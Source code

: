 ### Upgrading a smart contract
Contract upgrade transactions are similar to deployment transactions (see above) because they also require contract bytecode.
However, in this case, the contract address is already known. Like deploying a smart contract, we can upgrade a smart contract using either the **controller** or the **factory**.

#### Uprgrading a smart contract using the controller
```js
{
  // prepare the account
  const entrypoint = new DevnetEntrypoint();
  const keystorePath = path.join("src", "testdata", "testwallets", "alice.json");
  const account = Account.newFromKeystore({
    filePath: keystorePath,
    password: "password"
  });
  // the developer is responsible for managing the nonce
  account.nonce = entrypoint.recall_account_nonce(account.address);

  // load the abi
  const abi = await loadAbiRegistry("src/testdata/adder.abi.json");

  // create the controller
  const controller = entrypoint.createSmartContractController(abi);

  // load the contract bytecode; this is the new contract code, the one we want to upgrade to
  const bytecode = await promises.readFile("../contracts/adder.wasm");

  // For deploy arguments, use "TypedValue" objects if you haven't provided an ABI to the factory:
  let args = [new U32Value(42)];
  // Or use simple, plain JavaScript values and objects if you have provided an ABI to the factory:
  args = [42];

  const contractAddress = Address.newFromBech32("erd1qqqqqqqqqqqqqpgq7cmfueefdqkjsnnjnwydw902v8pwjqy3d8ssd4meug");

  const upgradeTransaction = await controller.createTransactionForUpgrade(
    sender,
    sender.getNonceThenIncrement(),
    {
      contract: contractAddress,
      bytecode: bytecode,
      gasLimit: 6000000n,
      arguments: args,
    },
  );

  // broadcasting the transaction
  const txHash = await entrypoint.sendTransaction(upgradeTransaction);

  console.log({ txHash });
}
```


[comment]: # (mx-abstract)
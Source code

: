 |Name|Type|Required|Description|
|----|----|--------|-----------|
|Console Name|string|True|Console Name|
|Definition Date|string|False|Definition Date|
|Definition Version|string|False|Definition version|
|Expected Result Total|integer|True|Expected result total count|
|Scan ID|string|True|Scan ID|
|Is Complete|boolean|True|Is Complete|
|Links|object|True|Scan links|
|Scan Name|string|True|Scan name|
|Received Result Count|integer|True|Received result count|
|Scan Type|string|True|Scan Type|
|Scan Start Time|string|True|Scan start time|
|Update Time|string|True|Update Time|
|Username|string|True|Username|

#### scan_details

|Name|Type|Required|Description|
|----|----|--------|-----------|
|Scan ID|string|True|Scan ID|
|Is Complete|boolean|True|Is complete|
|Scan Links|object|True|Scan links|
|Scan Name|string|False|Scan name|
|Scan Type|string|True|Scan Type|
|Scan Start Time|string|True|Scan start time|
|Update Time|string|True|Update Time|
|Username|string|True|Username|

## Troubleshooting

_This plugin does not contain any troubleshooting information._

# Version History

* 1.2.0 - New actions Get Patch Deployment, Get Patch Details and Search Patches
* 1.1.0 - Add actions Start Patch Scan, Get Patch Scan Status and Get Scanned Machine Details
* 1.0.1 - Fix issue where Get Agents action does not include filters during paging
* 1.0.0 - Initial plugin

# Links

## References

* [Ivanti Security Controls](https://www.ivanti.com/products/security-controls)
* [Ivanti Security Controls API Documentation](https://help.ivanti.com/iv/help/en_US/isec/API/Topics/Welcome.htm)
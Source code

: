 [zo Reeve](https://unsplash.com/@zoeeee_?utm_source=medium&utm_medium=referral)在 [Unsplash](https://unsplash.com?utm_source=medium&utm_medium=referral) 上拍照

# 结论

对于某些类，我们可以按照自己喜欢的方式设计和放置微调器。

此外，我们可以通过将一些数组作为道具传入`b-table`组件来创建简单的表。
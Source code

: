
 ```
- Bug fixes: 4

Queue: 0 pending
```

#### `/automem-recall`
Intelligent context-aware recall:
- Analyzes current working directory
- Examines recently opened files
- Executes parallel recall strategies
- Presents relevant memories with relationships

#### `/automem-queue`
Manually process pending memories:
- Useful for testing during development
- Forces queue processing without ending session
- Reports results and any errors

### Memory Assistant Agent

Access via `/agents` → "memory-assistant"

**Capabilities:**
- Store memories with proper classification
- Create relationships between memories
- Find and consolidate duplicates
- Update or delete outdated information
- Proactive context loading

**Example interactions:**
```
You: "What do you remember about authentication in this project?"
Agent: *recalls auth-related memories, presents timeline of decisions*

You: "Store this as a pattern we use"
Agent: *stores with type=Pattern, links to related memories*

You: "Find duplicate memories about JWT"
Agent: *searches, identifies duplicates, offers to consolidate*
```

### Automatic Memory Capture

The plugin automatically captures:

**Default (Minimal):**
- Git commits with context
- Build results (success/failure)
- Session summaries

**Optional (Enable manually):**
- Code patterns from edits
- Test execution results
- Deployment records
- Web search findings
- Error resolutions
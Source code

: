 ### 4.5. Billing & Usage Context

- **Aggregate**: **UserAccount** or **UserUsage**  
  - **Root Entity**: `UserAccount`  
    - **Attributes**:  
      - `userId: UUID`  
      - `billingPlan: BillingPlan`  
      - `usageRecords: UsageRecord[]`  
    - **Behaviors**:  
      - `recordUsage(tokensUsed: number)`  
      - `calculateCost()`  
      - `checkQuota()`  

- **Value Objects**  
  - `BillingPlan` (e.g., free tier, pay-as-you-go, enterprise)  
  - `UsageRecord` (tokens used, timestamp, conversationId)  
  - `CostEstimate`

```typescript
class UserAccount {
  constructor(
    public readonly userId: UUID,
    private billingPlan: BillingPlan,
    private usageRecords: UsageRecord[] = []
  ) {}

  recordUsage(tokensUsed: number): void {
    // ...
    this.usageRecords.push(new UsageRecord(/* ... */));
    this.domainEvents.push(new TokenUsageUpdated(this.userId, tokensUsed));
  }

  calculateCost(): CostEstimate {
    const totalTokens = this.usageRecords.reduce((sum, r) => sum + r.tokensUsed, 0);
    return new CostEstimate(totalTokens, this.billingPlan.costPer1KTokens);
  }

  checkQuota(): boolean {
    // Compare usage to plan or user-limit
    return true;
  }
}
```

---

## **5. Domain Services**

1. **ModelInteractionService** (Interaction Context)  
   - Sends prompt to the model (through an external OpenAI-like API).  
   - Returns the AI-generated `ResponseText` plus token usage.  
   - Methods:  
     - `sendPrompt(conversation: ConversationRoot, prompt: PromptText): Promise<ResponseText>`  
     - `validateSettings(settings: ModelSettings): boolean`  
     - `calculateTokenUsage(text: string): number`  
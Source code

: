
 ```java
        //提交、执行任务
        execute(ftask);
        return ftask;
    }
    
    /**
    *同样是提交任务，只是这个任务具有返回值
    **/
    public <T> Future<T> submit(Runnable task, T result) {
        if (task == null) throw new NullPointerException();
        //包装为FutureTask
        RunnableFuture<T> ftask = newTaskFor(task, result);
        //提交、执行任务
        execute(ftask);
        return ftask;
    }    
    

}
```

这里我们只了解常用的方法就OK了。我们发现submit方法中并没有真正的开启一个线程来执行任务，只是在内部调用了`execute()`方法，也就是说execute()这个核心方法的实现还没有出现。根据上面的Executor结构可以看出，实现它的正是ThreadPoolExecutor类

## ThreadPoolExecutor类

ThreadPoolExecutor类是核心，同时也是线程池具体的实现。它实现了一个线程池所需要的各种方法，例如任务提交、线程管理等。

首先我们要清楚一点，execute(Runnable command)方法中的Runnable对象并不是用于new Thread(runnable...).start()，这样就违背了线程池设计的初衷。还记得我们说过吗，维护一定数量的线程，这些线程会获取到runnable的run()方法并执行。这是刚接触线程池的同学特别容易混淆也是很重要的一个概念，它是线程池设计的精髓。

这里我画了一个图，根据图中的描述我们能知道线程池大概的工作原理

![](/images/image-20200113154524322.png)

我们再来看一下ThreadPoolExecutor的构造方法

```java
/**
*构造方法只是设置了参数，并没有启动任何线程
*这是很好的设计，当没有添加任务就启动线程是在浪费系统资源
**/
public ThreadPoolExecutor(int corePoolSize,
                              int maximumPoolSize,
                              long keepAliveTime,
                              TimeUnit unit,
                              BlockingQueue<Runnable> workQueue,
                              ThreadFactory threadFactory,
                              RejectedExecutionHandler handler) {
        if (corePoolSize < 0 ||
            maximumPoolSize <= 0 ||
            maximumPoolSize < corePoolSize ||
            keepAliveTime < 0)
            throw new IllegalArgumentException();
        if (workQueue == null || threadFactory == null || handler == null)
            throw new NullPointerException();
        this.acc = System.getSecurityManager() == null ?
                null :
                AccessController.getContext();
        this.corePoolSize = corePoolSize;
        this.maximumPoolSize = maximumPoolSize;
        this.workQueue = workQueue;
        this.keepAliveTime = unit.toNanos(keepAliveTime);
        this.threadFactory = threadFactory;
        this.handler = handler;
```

= = = = = = =

AIM OF THE TASK -> Your answer should be only the number of lines in the records that hold the word "prompt".

RESPONSE -> 2